It’s been a very busy and eventual few months since camera’s started rolling on our feature film biopic of WW2 fighter Ace Wing Commander Brendan Finucane, better known as “Spitfire Paddy”.

We’ve very pleased to now be working alongside 101 Films International and Amcomri Entertainment, who bring with them an excellent track record of finding the right market for films.

Due to location availability and other factors, we decided we would shoot the film in series of “blocks” starting at the end of May and continuing until January or February, with each block consisting of 2-4 days of shooting scenes.

We also decided to shoot the film sequentially, as much as possible. So, the first block involved all the scenes of Brendan’s early life – from his boyhood days in Ireland to moving to London and his first job as an accountant.

The main advantage of filming in blocks, from a film-making perspective, is that it allows us the chance to re-group and do any pick-up shots if we feel it’s needed in a scene and it also means we can keep on top of all the editing, FX work and colour grading.

July the 15th marked the first day of block two, which included scenes where the young adult Brendan Finucane makes the decision to join the RAF.  It also marked the 80th anniversary of the real Brendan’s passing.

Above: A toast to Wg Cdr Brendan Finucane on the 80th Anniversary of his passing

Joining Shane O’Regan on the cast front was Elliot Cable, Jason Adam and Caitlin Cameron.

Above: Shane O’Regan with Elliot Cable and Caitlin Cameron on set

For one of the scenes to be filmed, the setting was a 1940s English pub.  After searching around and exploring different options, we came across a fully functional 1940s style mobile “pop-up pub” called The Wheatsheaf

Owned by Mike Smith and Allan Price who spent a year building it, the pub is usually booked out for various events around the country.

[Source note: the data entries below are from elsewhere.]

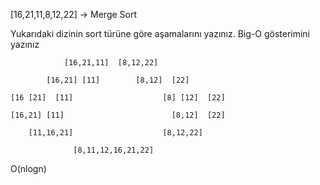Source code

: [16,21,11,8,12,22] -> Merge Sort

Yukarıdaki dizinin sort türüne göre aşamalarını yazınız.
Big-O gösterimini yazınız

                [16,21,11]  [8,12,22]

            [16,21] [11]        [8,12]  [22]

    [16 [21]  [11]                    [8] [12]  [22]

    [16,21] [11]                        [8,12]  [22]

        [11,16,21]                    [8,12,22]

                  [8,11,12,16,21,22]






O(nlogn)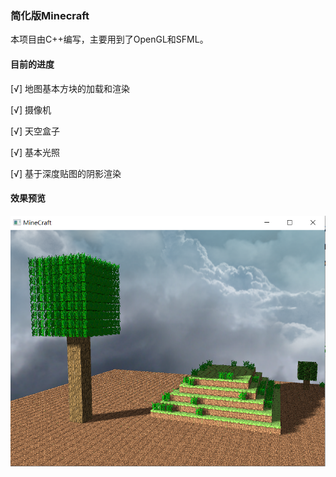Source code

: ### 简化版Minecraft



本项目由C++编写，主要用到了OpenGL和SFML。

#### 目前的进度

[√] 地图基本方块的加载和渲染

[√] 摄像机

[√] 天空盒子

[√] 基本光照

[√] 基于深度贴图的阴影渲染

#### 效果预览

![Demo](https://github.com/SliverySky/Simplified-Minecraft/blob/master/figures/demo.png)



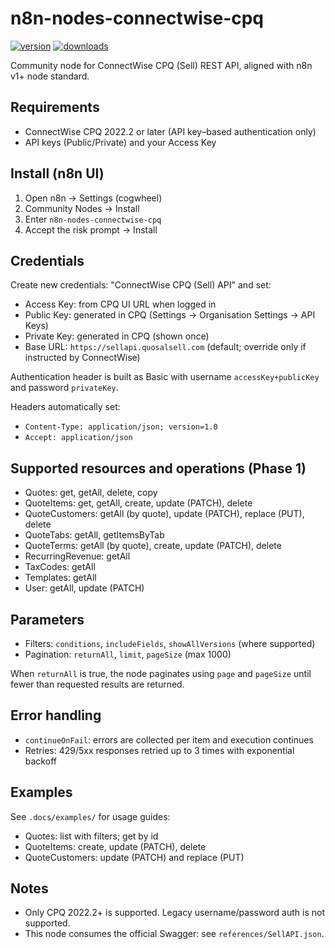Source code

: # n8n-nodes-connectwise-cpq

[![version](https://img.shields.io/npm/v/n8n-nodes-connectwise-cpq.svg)](https://www.npmjs.org/package/n8n-nodes-connectwise-cpq)
[![downloads](https://img.shields.io/npm/dt/n8n-nodes-connectwise-cpq.svg)](https://www.npmjs.org/package/n8n-nodes-connectwise-cpq)

Community node for ConnectWise CPQ (Sell) REST API, aligned with n8n v1+ node standard.

## Requirements

- ConnectWise CPQ 2022.2 or later (API key–based authentication only)
- API keys (Public/Private) and your Access Key

## Install (n8n UI)

1. Open n8n → Settings (cogwheel)
2. Community Nodes → Install
3. Enter `n8n-nodes-connectwise-cpq`
4. Accept the risk prompt → Install

## Credentials

Create new credentials: "ConnectWise CPQ (Sell) API" and set:

- Access Key: from CPQ UI URL when logged in
- Public Key: generated in CPQ (Settings → Organisation Settings → API Keys)
- Private Key: generated in CPQ (shown once)
- Base URL: `https://sellapi.quosalsell.com` (default; override only if instructed by ConnectWise)

Authentication header is built as Basic with username `accessKey+publicKey` and password `privateKey`.

Headers automatically set:

- `Content-Type: application/json; version=1.0`
- `Accept: application/json`

## Supported resources and operations (Phase 1)

- Quotes: get, getAll, delete, copy
- QuoteItems: get, getAll, create, update (PATCH), delete
- QuoteCustomers: getAll (by quote), update (PATCH), replace (PUT), delete
- QuoteTabs: getAll, getItemsByTab
- QuoteTerms: getAll (by quote), create, update (PATCH), delete
- RecurringRevenue: getAll
- TaxCodes: getAll
- Templates: getAll
- User: getAll, update (PATCH)

## Parameters

- Filters: `conditions`, `includeFields`, `showAllVersions` (where supported)
- Pagination: `returnAll`, `limit`, `pageSize` (max 1000)

When `returnAll` is true, the node paginates using `page` and `pageSize` until fewer than requested results are returned.

## Error handling

- `continueOnFail`: errors are collected per item and execution continues
- Retries: 429/5xx responses retried up to 3 times with exponential backoff

## Examples

See `.docs/examples/` for usage guides:

- Quotes: list with filters; get by id
- QuoteItems: create, update (PATCH), delete
- QuoteCustomers: update (PATCH) and replace (PUT)

## Notes

- Only CPQ 2022.2+ is supported. Legacy username/password auth is not supported.
- This node consumes the official Swagger: see `references/SellAPI.json`.
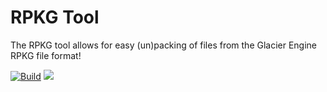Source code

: 
# RPKG Tool
The RPKG tool allows for easy (un)packing of files from the Glacier Engine RPKG file format!

[![Build](https://github.com/glacier-modding/RPKG-Tool/actions/workflows/build.yml/badge.svg)](https://github.com/glacier-modding/RPKG-Tool/actions/workflows/build.yml)
<a href="https://discord.gg/6UDtuYhZP6">
	<img src="https://img.shields.io/badge/discord-join-7289DA.svg?logo=discord&longCache=true&style=flat" />
</a>
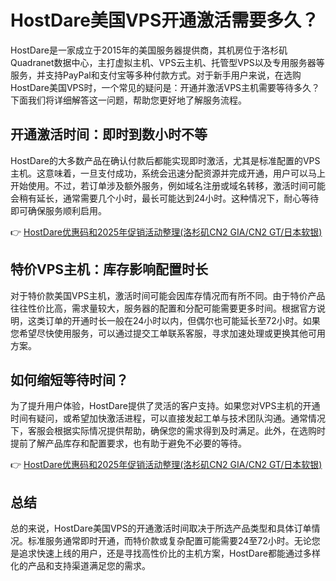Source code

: # HostDare美国VPS开通激活需要多久？

HostDare是一家成立于2015年的美国服务器提供商，其机房位于洛杉矶Quadranet数据中心，主打虚拟主机、VPS云主机、托管型VPS以及专用服务器等服务，并支持PayPal和支付宝等多种付款方式。对于新手用户来说，在选购HostDare美国VPS时，一个常见的疑问是：开通并激活VPS主机需要等待多久？下面我们将详细解答这一问题，帮助您更好地了解服务流程。

## 开通激活时间：即时到数小时不等

HostDare的大多数产品在确认付款后都能实现即时激活，尤其是标准配置的VPS主机。这意味着，一旦支付成功，系统会迅速分配资源并完成开通，用户可以马上开始使用。不过，若订单涉及额外服务，例如域名注册或域名转移，激活时间可能会稍有延长，通常需要几个小时，最长可能达到24小时。这种情况下，耐心等待即可确保服务顺利启用。

👉 [HostDare优惠码和2025年促销活动整理(洛杉矶CN2 GIA/CN2 GT/日本软银)](https://bit.ly/hostdare)

## 特价VPS主机：库存影响配置时长

对于特价款美国VPS主机，激活时间可能会因库存情况而有所不同。由于特价产品往往性价比高，需求量较大，服务器的配置和分配可能需要更多时间。根据官方说明，这类订单的开通时长一般在24小时以内，但偶尔也可能延长至72小时。如果您希望尽快使用服务，可以通过提交工单联系客服，寻求加速处理或更换其他可用方案。

## 如何缩短等待时间？

为了提升用户体验，HostDare提供了灵活的客户支持。如果您对VPS主机的开通时间有疑问，或希望加快激活进程，可以直接发起工单与技术团队沟通。通常情况下，客服会根据实际情况提供帮助，确保您的需求得到及时满足。此外，在选购时提前了解产品库存和配置要求，也有助于避免不必要的等待。

👉 [HostDare优惠码和2025年促销活动整理(洛杉矶CN2 GIA/CN2 GT/日本软银)](https://bit.ly/hostdare)

## 总结

总的来说，HostDare美国VPS的开通激活时间取决于所选产品类型和具体订单情况。标准服务通常即时开通，而特价款或复杂配置可能需要24至72小时。无论您是追求快速上线的用户，还是寻找高性价比的主机方案，HostDare都能通过多样化的产品和支持渠道满足您的需求。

But for us it meant rather than having to transport cast and crew to a location, we could arrange for a historically accurate pub to come to us!

Above: The Wheatsheaf 1940’s pub being constructed for us

Mike and Allan also stepped in front of the camera in small cameo roles.

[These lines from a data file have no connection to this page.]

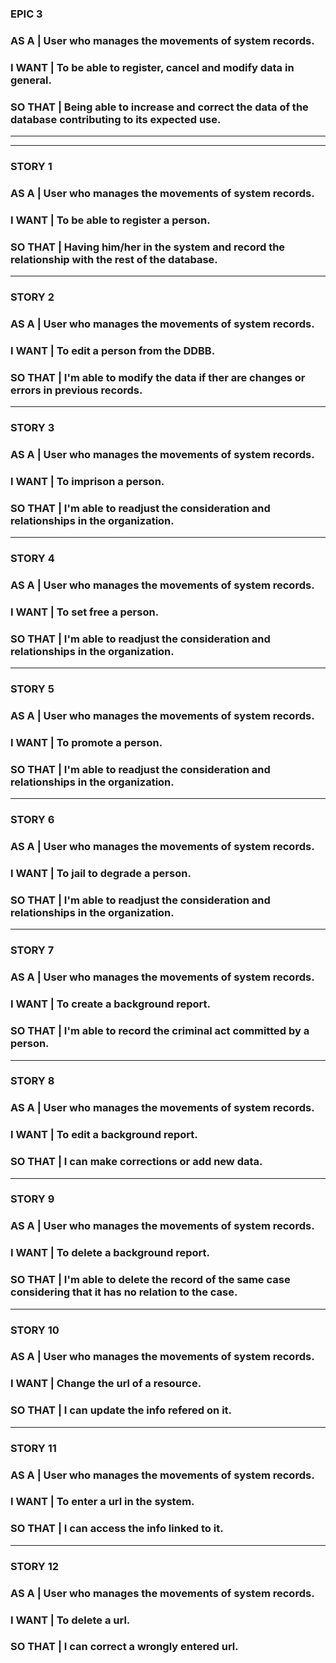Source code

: ### **EPIC 3**

### **AS A** | User who manages the movements of system records.
 
### **I WANT** | To be able to register, cancel and modify data in general.

### **SO THAT** | Being able to increase and correct the data of the database contributing to its expected use.

   --------------------------------------------------------------------------------
   --------------------------------------------------------------------------------

### **STORY 1**

### **AS A** | User who manages the movements of system records.
 
### **I WANT** | To be able to register a person.

### **SO THAT** | Having him/her in the system and record the relationship with the rest of the database.
   --------------------------------------------------------------------------------

### **STORY 2**

### **AS A** | User who manages the movements of system records.
 
### **I WANT** | To edit a person from the DDBB.

### **SO THAT** | I'm able to modify the data if ther are changes or errors in previous records.
   --------------------------------------------------------------------------------

### **STORY 3**

### **AS A** | User who manages the movements of system records.
 
### **I WANT** | To imprison a person.

### **SO THAT** | I'm able to readjust the consideration and relationships in the organization.
   --------------------------------------------------------------------------------

### **STORY 4**

### **AS A** | User who manages the movements of system records.
 
### **I WANT** | To set free a person.

### **SO THAT** | I'm able to readjust the consideration and relationships in the organization.
   --------------------------------------------------------------------------------

### **STORY 5**

### **AS A** | User who manages the movements of system records.
 
### **I WANT** | To promote a person.

### **SO THAT** | I'm able to readjust the consideration and relationships in the organization.
   --------------------------------------------------------------------------------

### **STORY 6**

### **AS A** | User who manages the movements of system records.
 
### **I WANT** | To jail to degrade a person.

### **SO THAT** | I'm able to readjust the consideration and relationships in the organization.
   --------------------------------------------------------------------------------

### **STORY 7**

### **AS A** | User who manages the movements of system records.
 
### **I WANT** | To create a background report.

### **SO THAT** | I'm able to record the criminal act committed by a person.
   --------------------------------------------------------------------------------

### **STORY 8**

### **AS A** | User who manages the movements of system records.
 
### **I WANT** | To edit a background report.

### **SO THAT** | I can make corrections or add new data.
   --------------------------------------------------------------------------------

### **STORY 9**

### **AS A** | User who manages the movements of system records.
 
### **I WANT** | To delete a background report.

### **SO THAT** | I'm able to delete the record of the same case considering that it has no relation to the case.
   --------------------------------------------------------------------------------

### **STORY 10**

### **AS A** | User who manages the movements of system records.
 
### **I WANT** | Change the url of a resource.

### **SO THAT** | I can update the info refered on it.
   --------------------------------------------------------------------------------

### **STORY 11**

### **AS A** | User who manages the movements of system records.
 
### **I WANT** | To enter a url in the system.

### **SO THAT** | I can access the info linked to it.
   --------------------------------------------------------------------------------

### **STORY 12**

### **AS A** | User who manages the movements of system records.
 
### **I WANT** | To delete a url.

### **SO THAT** | I can correct a wrongly entered url.

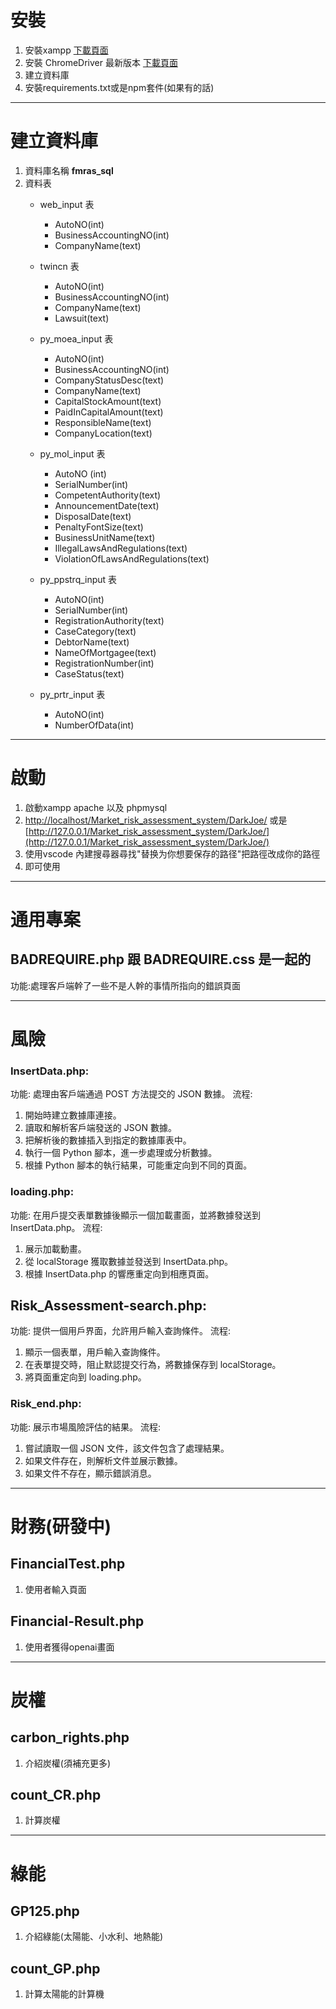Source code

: # 安裝
1. 安裝xampp [下載頁面](https://www.apachefriends.org/zh_tw/download.html)
2. 安裝 ChromeDriver 最新版本 [下載頁面](https://googlechromelabs.github.io/chrome-for-testing/)
3. 建立資料庫
4. 安裝requirements.txt或是npm套件(如果有的話)
------
# 建立資料庫
1. 資料庫名稱 **fmras_sql**
2. 資料表
   - web_input 表
     - AutoNO(int)
     - BusinessAccountingNO(int)
     - CompanyName(text)
     
   - twincn 表
     - AutoNO(int)
     - BusinessAccountingNO(int)
     - CompanyName(text)
     - Lawsuit(text)
   - py_moea_input 表
     - AutoNO(int)
     - BusinessAccountingNO(int)
     - CompanyStatusDesc(text)
     - CompanyName(text)
     - CapitalStockAmount(text)
     - PaidInCapitalAmount(text)
     - ResponsibleName(text)
     - CompanyLocation(text)
   - py_mol_input 表
     - AutoNO (int)
     - SerialNumber(int)
     - CompetentAuthority(text)
     - AnnouncementDate(text)
     - DisposalDate(text)
     - PenaltyFontSize(text)
     - BusinessUnitName(text)
     - IllegalLawsAndRegulations(text)
     - ViolationOfLawsAndRegulations(text)
   - py_ppstrq_input 表
     - AutoNO(int)
     - SerialNumber(int)
     - RegistrationAuthority(text)
     - CaseCategory(text)
     - DebtorName(text)
     - NameOfMortgagee(text)
     - RegistrationNumber(int)
     - CaseStatus(text)
   - py_prtr_input 表
     - AutoNO(int)
     - NumberOfData(int)
------
# 啟動
1. 啟動xampp apache 以及 phpmysql
2. [http://localhost/Market_risk_assessment_system/DarkJoe/](http://localhost/Market_risk_assessment_system/DarkJoe/) 或是 [http://127.0.0.1/Market_risk_assessment_system/DarkJoe/](http://127.0.0.1/Market_risk_assessment_system/DarkJoe/)
3. 使用vscode 內建搜尋器尋找"替换为你想要保存的路径"把路徑改成你的路徑
4. 即可使用
------
# 通用專案
## BADREQUIRE.php 跟 BADREQUIRE.css 是一起的

功能:處理客戶端幹了一些不是人幹的事情所指向的錯誤頁面

------

# 風險
### InsertData.php:

功能: 處理由客戶端通過 POST 方法提交的 JSON 數據。
流程:
1. 開始時建立數據庫連接。
2. 讀取和解析客戶端發送的 JSON 數據。
3. 把解析後的數據插入到指定的數據庫表中。
4. 執行一個 Python 腳本，進一步處理或分析數據。
5. 根據 Python 腳本的執行結果，可能重定向到不同的頁面。

### loading.php:

功能: 在用戶提交表單數據後顯示一個加載畫面，並將數據發送到 InsertData.php。
流程:
1. 展示加載動畫。
2. 從 localStorage 獲取數據並發送到 InsertData.php。
3. 根據 InsertData.php 的響應重定向到相應頁面。

## Risk_Assessment-search.php:

功能: 提供一個用戶界面，允許用戶輸入查詢條件。
流程:
1. 顯示一個表單，用戶輸入查詢條件。
2. 在表單提交時，阻止默認提交行為，將數據保存到 localStorage。
3. 將頁面重定向到 loading.php。

### Risk_end.php:

功能: 展示市場風險評估的結果。
流程:
1. 嘗試讀取一個 JSON 文件，該文件包含了處理結果。
2. 如果文件存在，則解析文件並展示數據。
3. 如果文件不存在，顯示錯誤消息。

------
# 財務(研發中)
## FinancialTest.php
1. 使用者輸入頁面
## Financial-Result.php
1. 使用者獲得openai畫面
------
# 炭權
## carbon_rights.php
1. 介紹炭權(須補充更多)

## count_CR.php
1. 計算炭權

------
# 綠能
## GP125.php
1. 介紹綠能(太陽能、小水利、地熱能)

## count_GP.php
1. 計算太陽能的計算機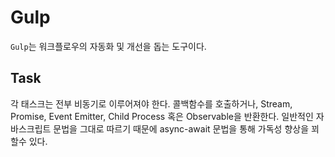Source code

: # Gulp

`Gulp`는 워크플로우의 자동화 및 개선을 돕는 도구이다.

## Task

각 태스크는 전부 비동기로 이루어져야 한다.
콜백함수를 호출하거나, Stream, Promise, Event Emitter, Child Process 혹은 Observable을 반환한다.
일반적인 자바스크립트 문법을 그대로 따르기 때문에 async-await 문법을 통해 가독성 향상을 꾀할수 있다.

In the evening, cast and crew relocated to nearby Cooper’s Hill Farm, a location we had used before, when shooting our feature film ALL THAT REMAINS. Last time it doubled up as Nagasaki, this time it was Southampton after a bombing raid.

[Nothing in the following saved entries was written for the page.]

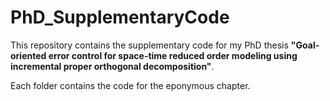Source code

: # PhD_SupplementaryCode

This repository contains the supplementary code for my PhD thesis **"Goal-oriented error control for space-time reduced order modeling using incremental proper orthogonal decomposition"**.

Each folder contains the code for the eponymous chapter. 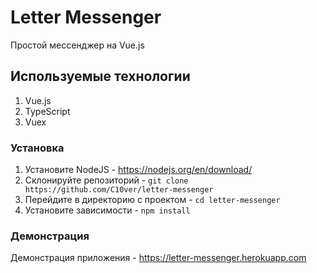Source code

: # Letter Messenger
Простой мессенджер на Vue.js

## Иcпользуемые технологии
1. Vue.js
2. TypeScript
3. Vuex

### Установка 
1. Установите NodeJS - https://nodejs.org/en/download/
2. Склонируйте репозиторий - `git clone https://github.com/C10ver/letter-messenger`
3. Перейдите в директорию с проектом - `cd letter-messenger`
4. Установите зависимости - `npm install`

### Демонстрация

Демонстрация приложения - https://letter-messenger.herokuapp.com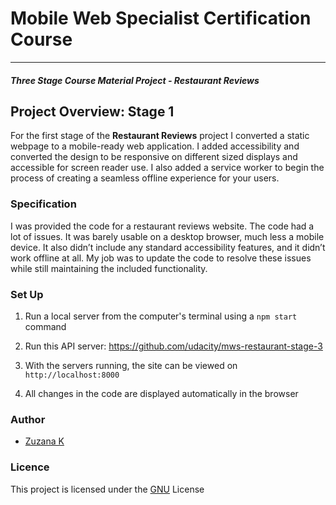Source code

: # Mobile Web Specialist Certification Course
---
#### _Three Stage Course Material Project - Restaurant Reviews_

## Project Overview: Stage 1

For the first stage of the **Restaurant Reviews** project I converted a static webpage to a mobile-ready web application. I added accessibility and converted the design to be responsive on different sized displays and accessible for screen reader use. I also added a service worker to begin the process of creating a seamless offline experience for your users.

### Specification

I was provided the code for a restaurant reviews website. The code had a lot of issues. It was barely usable on a desktop browser, much less a mobile device. It also didn’t include any standard accessibility features, and it didn’t work offline at all. My job was to update the code to resolve these issues while still maintaining the included functionality. 

### Set Up

1. Run a local server from the computer's terminal using a `npm start` command

2. Run this API server: https://github.com/udacity/mws-restaurant-stage-3

3. With the servers running, the site can be viewed on `http://localhost:8000`

4. All changes in the code are displayed automatically in the browser

### Author
- [Zuzana K](www.zuzana-k.com)

### Licence
This project is licensed under the [GNU](https://www.gnu.org/licenses/gpl-3.0.en.html) License



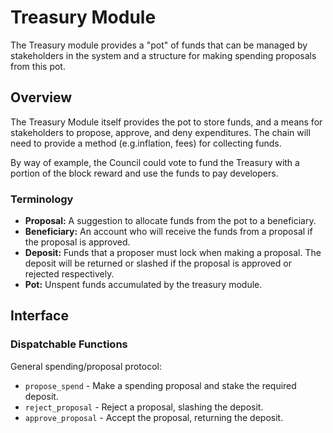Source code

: # Treasury Module

The Treasury module provides a "pot" of funds that can be managed by stakeholders in the system and a structure for making spending proposals from this pot.

## Overview

The Treasury Module itself provides the pot to store funds, and a means for stakeholders to propose, approve, and deny expenditures. The chain will need to provide a method (e.g.inflation, fees) for collecting funds.

By way of example, the Council could vote to fund the Treasury with a portion of the block reward and use the funds to pay developers.

### Terminology

- **Proposal:** A suggestion to allocate funds from the pot to a beneficiary.
- **Beneficiary:** An account who will receive the funds from a proposal if the proposal is approved.
- **Deposit:** Funds that a proposer must lock when making a proposal. The deposit will be returned or slashed if the proposal is approved or rejected respectively.
- **Pot:** Unspent funds accumulated by the treasury module.

## Interface

### Dispatchable Functions

General spending/proposal protocol:
- `propose_spend` - Make a spending proposal and stake the required deposit.
- `reject_proposal` - Reject a proposal, slashing the deposit.
- `approve_proposal` - Accept the proposal, returning the deposit.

Above: Directors Dominic and Ian Higgins getting the shot at Coopers Hill Farm
Above: Our brilliant air wardens for the day – David Bowlas, Barry Jones and Mike Whelan

The last day of block two was one of the hottest days of the year, with temperatures reaching 37 degrees. But luckily for us, we were filming inside an old church, which proved to be a very cool environment to work in.

The church in question was the beautifully picturesque St Mary the Virgin, Hanbury. We couldn’t have been made to feel more welcome and Judy, the church warden, went out of her way to accommodate us.

Above: The picture-perfect St Mary the Virgin, Hanbury

Actor Charles O’Neil stepped into the role of Fr. Byrne, confidant and spiritual advisor to Brendan and turned out a great performance!

Above: Charles O’Neil plays Fr. Byrne

Kicking of our next filming block was a bare-knuckle fight scene between actors Shane O’Regan and Jason Adam. Joining us on set, to help choreograph the fight, was former WBC world champion and Olympic boxing coach Richie Woodhall.

As well as helping us to stage a great looking fight scene, Richie stepped in front of the camera for a small cameo.

We shot the scene on the spectacular grounds of The Firs Weddings and Events – Sarah and the team there were so supportive and helpful, making for a very enjoyable day.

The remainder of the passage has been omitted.